◆ **Work request**: Word for word, restate the lines of the data from the first through the one containing "Dem ist heute", and nothing else.
+++ Task inputs +++
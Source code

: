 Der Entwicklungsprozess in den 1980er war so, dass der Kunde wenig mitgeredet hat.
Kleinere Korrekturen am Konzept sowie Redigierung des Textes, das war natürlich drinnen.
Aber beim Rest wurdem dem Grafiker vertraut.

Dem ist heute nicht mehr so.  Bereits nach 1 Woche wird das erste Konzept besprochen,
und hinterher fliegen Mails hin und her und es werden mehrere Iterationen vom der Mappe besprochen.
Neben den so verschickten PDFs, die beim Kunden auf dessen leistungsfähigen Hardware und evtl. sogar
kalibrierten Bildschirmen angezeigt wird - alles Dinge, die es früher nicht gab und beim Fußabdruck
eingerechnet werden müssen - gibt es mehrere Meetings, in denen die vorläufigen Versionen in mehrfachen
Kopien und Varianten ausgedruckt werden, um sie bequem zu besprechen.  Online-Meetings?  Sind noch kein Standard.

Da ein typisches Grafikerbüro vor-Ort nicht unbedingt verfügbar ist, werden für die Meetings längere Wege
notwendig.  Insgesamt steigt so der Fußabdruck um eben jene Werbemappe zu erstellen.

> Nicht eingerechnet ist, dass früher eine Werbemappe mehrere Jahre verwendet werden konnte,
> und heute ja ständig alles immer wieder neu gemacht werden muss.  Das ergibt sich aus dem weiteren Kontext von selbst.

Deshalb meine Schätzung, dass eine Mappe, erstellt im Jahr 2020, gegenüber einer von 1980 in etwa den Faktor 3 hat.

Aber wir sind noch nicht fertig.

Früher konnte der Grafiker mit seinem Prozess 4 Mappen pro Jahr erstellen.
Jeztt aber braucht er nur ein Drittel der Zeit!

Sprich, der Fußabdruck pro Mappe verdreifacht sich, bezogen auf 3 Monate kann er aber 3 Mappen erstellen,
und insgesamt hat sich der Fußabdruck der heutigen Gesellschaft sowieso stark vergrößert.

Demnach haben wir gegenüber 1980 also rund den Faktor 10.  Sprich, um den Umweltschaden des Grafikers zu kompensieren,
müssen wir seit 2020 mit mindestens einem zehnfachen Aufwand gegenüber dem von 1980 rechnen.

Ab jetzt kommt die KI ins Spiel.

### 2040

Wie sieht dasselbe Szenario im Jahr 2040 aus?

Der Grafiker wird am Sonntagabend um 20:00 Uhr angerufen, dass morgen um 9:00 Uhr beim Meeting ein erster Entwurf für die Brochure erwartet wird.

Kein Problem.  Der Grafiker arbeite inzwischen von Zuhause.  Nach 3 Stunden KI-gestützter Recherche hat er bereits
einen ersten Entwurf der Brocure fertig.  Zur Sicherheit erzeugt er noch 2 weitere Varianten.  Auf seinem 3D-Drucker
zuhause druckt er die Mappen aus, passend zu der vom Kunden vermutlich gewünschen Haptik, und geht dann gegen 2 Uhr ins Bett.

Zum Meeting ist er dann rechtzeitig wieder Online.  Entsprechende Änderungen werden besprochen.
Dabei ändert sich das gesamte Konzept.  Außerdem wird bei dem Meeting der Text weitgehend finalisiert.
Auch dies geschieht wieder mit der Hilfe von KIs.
+++
◆ **Reply**:
Source code

: Der Entwicklungsprozess in den 1980er war so, dass der Kunde wenig mitgeredet hat.
Kleinere Korrekturen am Konzept sowie Redigierung des Textes, das war natürlich drinnen.
Aber beim Rest wurdem dem Grafiker vertraut.

Dem ist heute nicht mehr so.  Bereits nach 1 Woche wird das erste Konzept besprochen,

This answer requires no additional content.